** INFORMATION GIVEN follows **

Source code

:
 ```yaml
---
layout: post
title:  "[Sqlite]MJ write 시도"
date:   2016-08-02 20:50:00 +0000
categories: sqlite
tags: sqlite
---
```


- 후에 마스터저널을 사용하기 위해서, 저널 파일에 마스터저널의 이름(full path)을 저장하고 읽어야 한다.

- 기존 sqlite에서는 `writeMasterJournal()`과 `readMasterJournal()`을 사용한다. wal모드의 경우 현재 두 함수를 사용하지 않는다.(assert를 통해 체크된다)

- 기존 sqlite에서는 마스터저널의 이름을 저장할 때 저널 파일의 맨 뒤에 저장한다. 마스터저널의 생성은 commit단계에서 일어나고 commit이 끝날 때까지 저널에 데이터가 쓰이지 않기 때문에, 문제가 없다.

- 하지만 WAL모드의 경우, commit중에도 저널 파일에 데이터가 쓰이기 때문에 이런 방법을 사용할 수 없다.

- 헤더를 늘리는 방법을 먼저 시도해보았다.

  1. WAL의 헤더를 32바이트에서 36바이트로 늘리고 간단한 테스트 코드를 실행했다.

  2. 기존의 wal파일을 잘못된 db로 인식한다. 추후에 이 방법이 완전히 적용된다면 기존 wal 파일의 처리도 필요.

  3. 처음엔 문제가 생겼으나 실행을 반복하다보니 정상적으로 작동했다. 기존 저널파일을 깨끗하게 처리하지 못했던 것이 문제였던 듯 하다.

** End of INFORMATION GIVEN **

§ BRIEF:
The task calls for each record to be returned verbatim.

§ RESULT BELOW:
Source code

:
 ```yaml
---
layout: post
title:  "[Sqlite]MJ write 시도"
date:   2016-08-02 20:50:00 +0000
categories: sqlite
tags: sqlite
---
```


- 후에 마스터저널을 사용하기 위해서, 저널 파일에 마스터저널의 이름(full path)을 저장하고 읽어야 한다.

- 기존 sqlite에서는 `writeMasterJournal()`과 `readMasterJournal()`을 사용한다. wal모드의 경우 현재 두 함수를 사용하지 않는다.(assert를 통해 체크된다)

- 기존 sqlite에서는 마스터저널의 이름을 저장할 때 저널 파일의 맨 뒤에 저장한다. 마스터저널의 생성은 commit단계에서 일어나고 commit이 끝날 때까지 저널에 데이터가 쓰이지 않기 때문에, 문제가 없다.

- 하지만 WAL모드의 경우, commit중에도 저널 파일에 데이터가 쓰이기 때문에 이런 방법을 사용할 수 없다.

- 헤더를 늘리는 방법을 먼저 시도해보았다.

  1. WAL의 헤더를 32바이트에서 36바이트로 늘리고 간단한 테스트 코드를 실행했다.

  2. 기존의 wal파일을 잘못된 db로 인식한다. 추후에 이 방법이 완전히 적용된다면 기존 wal 파일의 처리도 필요.

  3. 처음엔 문제가 생겼으나 실행을 반복하다보니 정상적으로 작동했다. 기존 저널파일을 깨끗하게 처리하지 못했던 것이 문제였던 듯 하다.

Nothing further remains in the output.